# DATA:

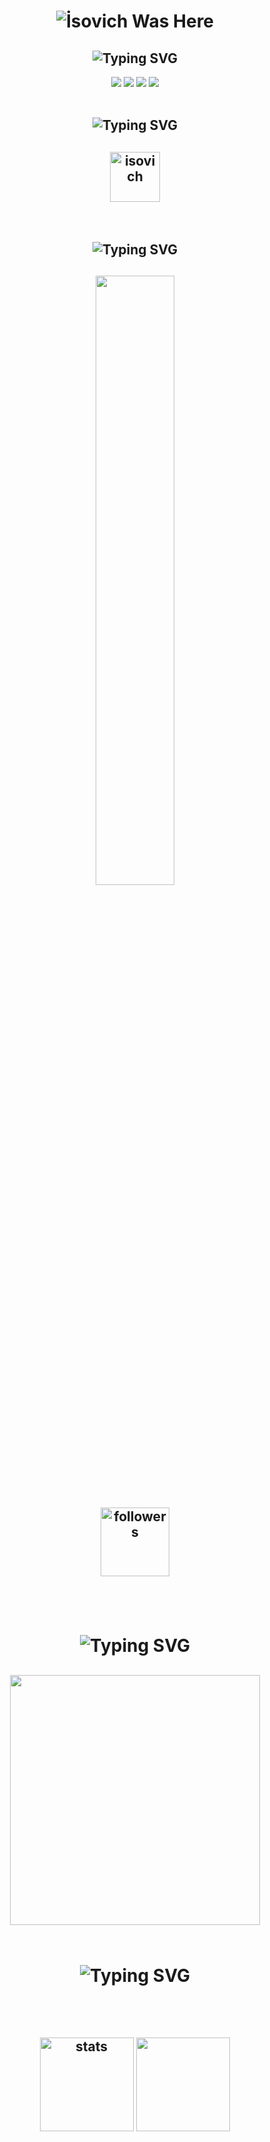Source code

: <h1 align="center"> </🌼timur1743>
    <img href="https://discord.com/users/244270216492613632" src="https://readme-typing-svg.herokuapp.com?font=IBM+Plex+Serif&pause=1000&color=376074&background=69FF2000&center=true&vCenter=true&width=435&lines=Selam+ben+Timur" alt="İsovich Was Here" />
   </h1>
   <h2 align="center"><img src="https://readme-typing-svg.herokuapp.com?font=Pacifico&pause=1000&color=CA05C3&background=69FF2000&center=true&vCenter=true&repeat=false&width=435&lines=Social+Media's" alt="Typing SVG" /></h2>
   <p align="center">
    <a align="center" href="https://discord.com/users/244270216492613632" target"blank_"><img src="https://img.shields.io/badge/Discord%20-7289DA.svg?&style=for-the-badge&logo=discord&logoColor=white"></a>
     <a align="center" href="https://www.github.com/timur1743" target"blank_"><img src="https://img.shields.io/badge/GitHub%20-191717.svg?&style=for-the-badge&logo=github&logoColor=white"></a>
     <a align="center" href="https://open.spotify.com/user/31upe6357qo2m4njveogs3jdvso4" target"blank_"><img src="https://img.shields.io/badge/Spotify%20-1ed760.svg?&style=for-the-badge&logo=spotify&logoColor=white"></a>
    <a align="center" href="https://www.instagram.com/tmryldrn" target"blank_"><img src="https://img.shields.io/badge/INSTAGRAM%20-DC3175.svg?&style=for-the-badge&logo=instagram&logoColor=white"></a>
   <br> </br>
    
   <h2 align="center"><img src="https://readme-typing-svg.herokuapp.com?font=Pacifico&pause=1000&color=FF0000&background=69FF2000&center=true&repeat=false&vCenter=true&width=435&lines=Reference+'s" alt="Typing SVG" /></h2>
   <h2 align="center">
   <a href="https://discord.gg/1916" target="_blank"><img align="center" alt="isovich" width="80px" src="https://cdn.discordapp.com/emojis/1238097149712011304.webp?size=96&quality=lossless" /> </a>
    </h2>
   </br>
   
   
   <h2 align="center"><img src="https://readme-typing-svg.herokuapp.com?font=Pacifico&pause=1000&color=F0FF32&background=69FF2000&center=true&repeat=false&vCenter=true&width=435&lines=Profile+Stat's" alt="Typing SVG" /></h2>
   <h2 align="center">
   <img width="50%" src="https://counter.katomegumi.net/get/@timur1743?theme=rule34">
   
   <img alt="followers" title="Github'dan Takip Et" src="https://img.shields.io/github/followers/timur1743?color=236ad3&labelColor=1155ba&style=for-the-badge&logo=github&label=follower" width="110px" /></a>
   </h2>
   
   <br> </br>
   
   <h1 align="center"><img src="https://readme-typing-svg.herokuapp.com?font=Pacifico&pause=1000&color=326EFF&background=69FF2000&center=true&vCenter=true&repeat=false&width=435&lines=+My+Discord+Account's" alt="Typing SVG" /></h1>
   
   <h2 align="center">
    <a href="https://discord.com/users/244270216492613632"><img  width="400px" src="https://lanyard.kyrie25.me/api/244270216492613632?decoration=true&useDisplayName=true&animationDuration=2s&waveColor=3256a8&imgStyle=square&imgBorderRadius=16px&bg=DD272700&idleMessage=1916"></a>
   <br> </br>
   <h1 align="center"><img src="https://readme-typing-svg.herokuapp.com?font=Pacifico&pause=1000&color=f0f0f0&background=69FF2000&center=true&vCenter=true&repeat=false&width=435&lines=+Github+Stat's+" alt="Typing SVG" /></h1>
   <p align="center">
   <br> </br>
   <h2 align="center">
      <img src="https://github-readme-stats.vercel.app/api?username=timur1743&count_private=true&show_icons=true&theme=midnight-purple&hide_border=true" width="%150" height="150px" alt="stats" align="center" />
      <img src="https://github-readme-stats.vercel.app/api/top-langs/?username=timur1743&layout=compact&show_icons=true&theme=midnight-purple&hide_border=true"width="%100" height="150px" align="center" />
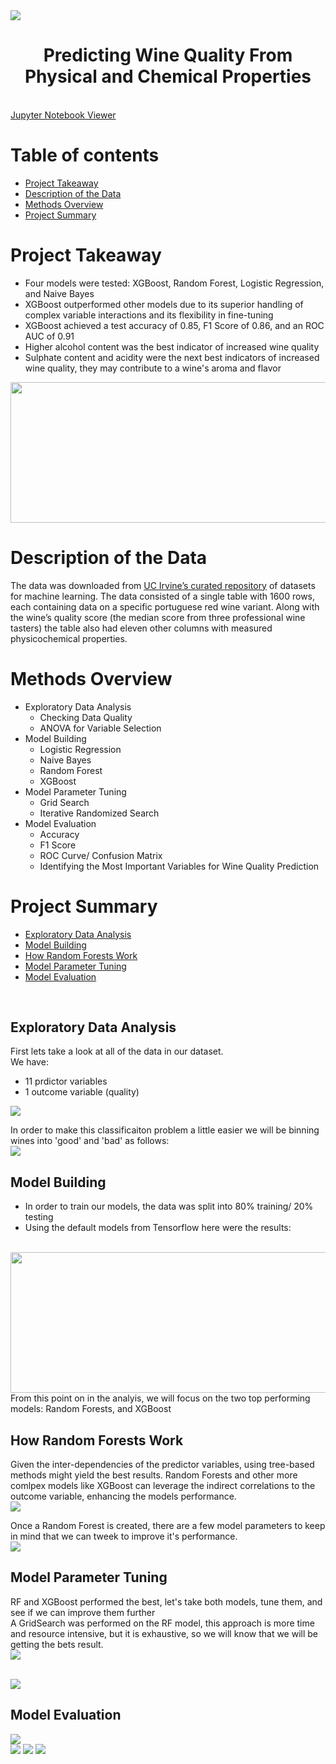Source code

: <img src="images/title_photo.jpg" style>
<h1 align="center">Predicting Wine Quality From Physical and Chemical Properties</h1>

<br>
<a href="https://nbviewer.org/github/BrianMillerS/wine_quality_classification/blob/main/wine_score_classification.ipynb" target="_blank">Jupyter Notebook Viewer</a>
<br>

# Table of contents
- [Project Takeaway](#Project-Takeaway)
- [Description of the Data](#Description-of-the-Data)
- [Methods Overview](#methods-overview)
- [Project Summary](#project-summary)

# Project Takeaway
- Four models were tested: XGBoost, Random Forest, Logistic Regression, and Naive Bayes
- XGBoost outperformed other models due to its superior handling of complex variable interactions and its flexibility in fine-tuning
- XGBoost achieved a test accuracy of 0.85, F1 Score of 0.86, and an ROC AUC of 0.91
- Higher alcohol content was the best indicator of increased wine quality
- Sulphate content and acidity were the next best indicators of increased wine quality, they may contribute to a wine's aroma and flavor

<img src="images/results_summary_table.png" width="532" height="225">

# Description of the Data
The data was downloaded from <a href="https://archive.ics.uci.edu/dataset/186/wine+quality" target="_blank">UC Irvine’s curated repository</a> of datasets for machine learning. The data consisted of a single table with 1600 rows, each containing data on a specific portuguese red wine variant. Along with the wine’s quality score (the median score from three professional wine tasters) the table also had eleven other columns with measured physicochemical properties.

# Methods Overview
+ Exploratory Data Analysis
  + Checking Data Quality
  + ANOVA for Variable Selection
+ Model Building
  + Logistic Regression
  + Naive Bayes
  + Random Forest
  + XGBoost
+ Model Parameter Tuning
  + Grid Search
  + Iterative Randomized Search
+ Model Evaluation
  + Accuracy
  + F1 Score
  + ROC Curve/ Confusion Matrix
  + Identifying the Most Important Variables for Wine Quality Prediction

# Project Summary
- [Exploratory Data Analysis](#Exploratory-Data-Analysis)
- [Model Building](Model-Building)
- [How Random Forests Work](#How-Random-Forests-Work)
- [Model Parameter Tuning](Model-Parameter-Tuning)
- [Model Evaluation](Model-Evaluation)

<br>  

## Exploratory Data Analysis  

First lets take a look at all of the data in our dataset.  
We have:  
  - 11 prdictor variables  
  - 1 outcome variable (quality)

<img src="images/variable_distributions.png" style>  
<br>

In order to make this classificaiton problem a little easier we will be binning wines into 'good' and 'bad' as follows:
<br>
<img src="images/data_binning.png" style>
<br>

## Model Building
  - In order to train our models, the data was split into 80% training/ 20% testing
  - Using the default models from Tensorflow here were the results:
<br>
<img src="images/results_summary_table.png" width="532" height="225">
<br>
From this point on in the analyis, we will focus on the two top performing models: Random Forests, and XGBoost

## How Random Forests Work
Given the inter-dependencies of the predictor variables, using tree-based methods might yield the best results. Random Forests and other more comlpex models like XGBoost can leverage the indirect correlations to the outcome variable, enhancing the models performance. 
<br>
<img src="images/RF_building_a_forest_explained.png" style>
<br>

Once a Random Forest is created, there are a few model parameters to keep in mind that we can tweek to improve it's performance.
<br>
<img src="images/RF_parameter_tuning_explained.png" style>
<br>

## Model Parameter Tuning
RF and XGBoost performed the best, let's take both models, tune them, and see if we can improve them further
<br>
A GridSearch was performed on the RF model, this approach is more time and resource intensive, but it is exhaustive, so we will know that we will be getting the bets result. 
<br>
<img src="images/RF_results.png" style>
<br>

<br>
<img src="images/XGB_results.png" style>
<br>

## Model Evaluation

<img src="images/XBG_roc.png" style>
<br>

<img src="images/XGB_confusion.png" style>
<img src="images/XGB_correlation.png" style>
<img src="images/XGB_gain.png" style>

# YOUR INSTRUCTIONS:
Each entry should be repeated exactly as it appears; the pictures stay out.

# SOLUTION BELOW:
Source code

: <h1 align="center"> </🌼timur1743>
    <img href="https://discord.com/users/244270216492613632" src="https://readme-typing-svg.herokuapp.com?font=IBM+Plex+Serif&pause=1000&color=376074&background=69FF2000&center=true&vCenter=true&width=435&lines=Selam+ben+Timur" alt="İsovich Was Here" />
   </h1>
   <h2 align="center"><img src="https://readme-typing-svg.herokuapp.com?font=Pacifico&pause=1000&color=CA05C3&background=69FF2000&center=true&vCenter=true&repeat=false&width=435&lines=Social+Media's" alt="Typing SVG" /></h2>
   <p align="center">
    <a align="center" href="https://discord.com/users/244270216492613632" target"blank_"><img src="https://img.shields.io/badge/Discord%20-7289DA.svg?&style=for-the-badge&logo=discord&logoColor=white"></a>
     <a align="center" href="https://www.github.com/timur1743" target"blank_"><img src="https://img.shields.io/badge/GitHub%20-191717.svg?&style=for-the-badge&logo=github&logoColor=white"></a>
     <a align="center" href="https://open.spotify.com/user/31upe6357qo2m4njveogs3jdvso4" target"blank_"><img src="https://img.shields.io/badge/Spotify%20-1ed760.svg?&style=for-the-badge&logo=spotify&logoColor=white"></a>
    <a align="center" href="https://www.instagram.com/tmryldrn" target"blank_"><img src="https://img.shields.io/badge/INSTAGRAM%20-DC3175.svg?&style=for-the-badge&logo=instagram&logoColor=white"></a>
   <br> </br>
    
   <h2 align="center"><img src="https://readme-typing-svg.herokuapp.com?font=Pacifico&pause=1000&color=FF0000&background=69FF2000&center=true&repeat=false&vCenter=true&width=435&lines=Reference+'s" alt="Typing SVG" /></h2>
   <h2 align="center">
   <a href="https://discord.gg/1916" target="_blank"><img align="center" alt="isovich" width="80px" src="https://cdn.discordapp.com/emojis/1238097149712011304.webp?size=96&quality=lossless" /> </a>
    </h2>
   </br>
   
   
   <h2 align="center"><img src="https://readme-typing-svg.herokuapp.com?font=Pacifico&pause=1000&color=F0FF32&background=69FF2000&center=true&repeat=false&vCenter=true&width=435&lines=Profile+Stat's" alt="Typing SVG" /></h2>
   <h2 align="center">
   <img width="50%" src="https://counter.katomegumi.net/get/@timur1743?theme=rule34">
   
   <img alt="followers" title="Github'dan Takip Et" src="https://img.shields.io/github/followers/timur1743?color=236ad3&labelColor=1155ba&style=for-the-badge&logo=github&label=follower" width="110px" /></a>
   </h2>
   
   <br> </br>
   
   <h1 align="center"><img src="https://readme-typing-svg.herokuapp.com?font=Pacifico&pause=1000&color=326EFF&background=69FF2000&center=true&vCenter=true&repeat=false&width=435&lines=+My+Discord+Account's" alt="Typing SVG" /></h1>
   
   <h2 align="center">
    <a href="https://discord.com/users/244270216492613632"><img  width="400px" src="https://lanyard.kyrie25.me/api/244270216492613632?decoration=true&useDisplayName=true&animationDuration=2s&waveColor=3256a8&imgStyle=square&imgBorderRadius=16px&bg=DD272700&idleMessage=1916"></a>
   <br> </br>
   <h1 align="center"><img src="https://readme-typing-svg.herokuapp.com?font=Pacifico&pause=1000&color=f0f0f0&background=69FF2000&center=true&vCenter=true&repeat=false&width=435&lines=+Github+Stat's+" alt="Typing SVG" /></h1>
   <p align="center">
   <br> </br>
   <h2 align="center">
      <img src="https://github-readme-stats.vercel.app/api?username=timur1743&count_private=true&show_icons=true&theme=midnight-purple&hide_border=true" width="%150" height="150px" alt="stats" align="center" />
      <img src="https://github-readme-stats.vercel.app/api/top-langs/?username=timur1743&layout=compact&show_icons=true&theme=midnight-purple&hide_border=true"width="%100" height="150px" align="center" />
Source code

: <img src="images/title_photo.jpg" style>
<h1 align="center">Predicting Wine Quality From Physical and Chemical Properties</h1>

<br>
<a href="https://nbviewer.org/github/BrianMillerS/wine_quality_classification/blob/main/wine_score_classification.ipynb" target="_blank">Jupyter Notebook Viewer</a>
<br>

# Table of contents
- [Project Takeaway](#Project-Takeaway)
- [Description of the Data](#Description-of-the-Data)
- [Methods Overview](#methods-overview)
- [Project Summary](#project-summary)

# Project Takeaway
- Four models were tested: XGBoost, Random Forest, Logistic Regression, and Naive Bayes
- XGBoost outperformed other models due to its superior handling of complex variable interactions and its flexibility in fine-tuning
- XGBoost achieved a test accuracy of 0.85, F1 Score of 0.86, and an ROC AUC of 0.91
- Higher alcohol content was the best indicator of increased wine quality
- Sulphate content and acidity were the next best indicators of increased wine quality, they may contribute to a wine's aroma and flavor

<img src="images/results_summary_table.png" width="532" height="225">

# Description of the Data
The data was downloaded from <a href="https://archive.ics.uci.edu/dataset/186/wine+quality" target="_blank">UC Irvine’s curated repository</a> of datasets for machine learning. The data consisted of a single table with 1600 rows, each containing data on a specific portuguese red wine variant. Along with the wine’s quality score (the median score from three professional wine tasters) the table also had eleven other columns with measured physicochemical properties.

# Methods Overview
+ Exploratory Data Analysis
  + Checking Data Quality
  + ANOVA for Variable Selection
+ Model Building
  + Logistic Regression
  + Naive Bayes
  + Random Forest
  + XGBoost
+ Model Parameter Tuning
  + Grid Search
  + Iterative Randomized Search
+ Model Evaluation
  + Accuracy
  + F1 Score
  + ROC Curve/ Confusion Matrix
  + Identifying the Most Important Variables for Wine Quality Prediction

# Project Summary
- [Exploratory Data Analysis](#Exploratory-Data-Analysis)
- [Model Building](Model-Building)
- [How Random Forests Work](#How-Random-Forests-Work)
- [Model Parameter Tuning](Model-Parameter-Tuning)
- [Model Evaluation](Model-Evaluation)

<br>  

## Exploratory Data Analysis  

First lets take a look at all of the data in our dataset.  
We have:  
  - 11 prdictor variables  
  - 1 outcome variable (quality)

<img src="images/variable_distributions.png" style>  
<br>

In order to make this classificaiton problem a little easier we will be binning wines into 'good' and 'bad' as follows:
<br>
<img src="images/data_binning.png" style>
<br>

## Model Building
  - In order to train our models, the data was split into 80% training/ 20% testing
  - Using the default models from Tensorflow here were the results:
<br>
<img src="images/results_summary_table.png" width="532" height="225">
<br>
From this point on in the analyis, we will focus on the two top performing models: Random Forests, and XGBoost

## How Random Forests Work
Given the inter-dependencies of the predictor variables, using tree-based methods might yield the best results. Random Forests and other more comlpex models like XGBoost can leverage the indirect correlations to the outcome variable, enhancing the models performance. 
<br>
<img src="images/RF_building_a_forest_explained.png" style>
<br>

Once a Random Forest is created, there are a few model parameters to keep in mind that we can tweek to improve it's performance.
<br>
<img src="images/RF_parameter_tuning_explained.png" style>
<br>

## Model Parameter Tuning
RF and XGBoost performed the best, let's take both models, tune them, and see if we can improve them further
<br>
A GridSearch was performed on the RF model, this approach is more time and resource intensive, but it is exhaustive, so we will know that we will be getting the bets result. 
<br>
<img src="images/RF_results.png" style>
<br>

<br>
<img src="images/XGB_results.png" style>
<br>

## Model Evaluation

<img src="images/XBG_roc.png" style>
<br>

<img src="images/XGB_confusion.png" style>
<img src="images/XGB_correlation.png" style>
<img src="images/XGB_gain.png" style>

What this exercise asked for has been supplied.